Dolittle: More Than Namesake Raid

James "Jimmie" Doolittle is today most famous for his audacious B-25 bombing raid on Tokyo in the opening months of America's entry into World War II, an attack featured in the 2001 movie Pearl Harbor. But Doolittle's aviation legacy is much greater than this military attack. Doolittle was a true renaissance man of aviation, a daredevil aviator and racing pilot, an aviation executive, a military commander, a scientist, and a presidential advisor. He was also an inspirational figure to many young people in the early days of aviation.

 

James Harold Doolittle was born in Alameda, California, on December 14, 1896. His father was a carpenter and set off to Alaska in search of gold. Doolittle's mother brought Jimmie with her to join his father in Nome, Alaska, when he was three-and-a-half years old. When he was 11, he moved with his mother to Los Angeles, California, where he developed an interest in flying. He became a professional boxer and entered the University of California's School of Mines in 1915. In 1917 he enlisted in the Army Signal Enlisted Reserve Corps to train as a pilot and was soon promoted to lieutenant. Doolittle served in the United States Army Air Corps from 1917 until 1930, when he became a major in the Army Air Corps Reserve, where he served for the next ten years.

 

After he learned to fly, Doolittle served as an instructor pilot and began engaging in aerobatics. He started thinking of breaking aviation records. In 1922 he made the first cross-continental crossing in less than 24 hours, taking 21 hours and 19 minutes to fly in his De Havilland DH-4 plane from Pablo Beach, Florida, to San Diego, California, with only one refueling stop.

 

In 1923 Doolittle enrolled in the Massachusetts Institute of Technology (MIT) to obtain a master's degree and then a Ph.D. in aeronautical engineering.

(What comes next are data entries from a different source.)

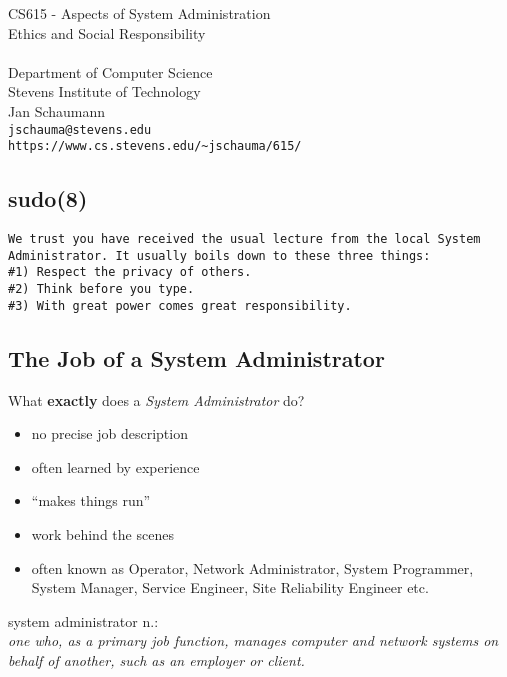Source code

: \documentclass[xga]{xdvislides}
\begin{document}
\setfontphv

\lhead{\slidetitle}                               %
\cfoot{\relax}                               %
\rfoot{\Gray{\today}}

\vspace*{\fill}
\begin{center}
	\Hugesize
		CS615 - Aspects of System Administration\\ [1em]
		Ethics and Social Responsibility\\ [1em]
	\hspace*{5mm}\blueline\\ [1em]
	\Normalsize
		Department of Computer Science\\
		Stevens Institute of Technology\\
		Jan Schaumann\\
		\verb+jschauma@stevens.edu+\\
		\verb+https://www.cs.stevens.edu/~jschauma/615/+
\end{center}
\vspace*{\fill}

\subsection{sudo(8)}
\vspace*{\fill}
\begin{verbatim}
We trust you have received the usual lecture from the local System
Administrator. It usually boils down to these three things:
#1) Respect the privacy of others.
#2) Think before you type.
#3) With great power comes great responsibility.
\end{verbatim}
\vspace*{\fill}

\subsection{The Job of a System Administrator}
What {\bf exactly} does a {\em System Administrator} do?
\begin{itemize}
	\item no precise job description
	\item often learned by experience
	\item ``makes things run''
	\item work behind the scenes
	\item often known as Operator, Network Administrator, System Programmer, System
		Manager, Service Engineer, Site Reliability Engineer etc.
\end{itemize}
\vfill
system administrator n.: \\
{\em one who, as a primary job function,
	manages computer and network systems on behalf of another, such as an
	employer or client.}
\end{document}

When he received his degrees in June of 1925, fewer than 100 people in the world held comparable advanced degrees. In his doctoral dissertation, "Wind Velocity Gradient and Its Effect on Flying Characteristics," he combined laboratory data with test flight data to determine that a pilot needed visual aids or instruments to know the direction and speed of the wind and the direction in which the plane was flying. His dissertation countered the theory that many contemporary pilots held that they could "know" this information instinctually.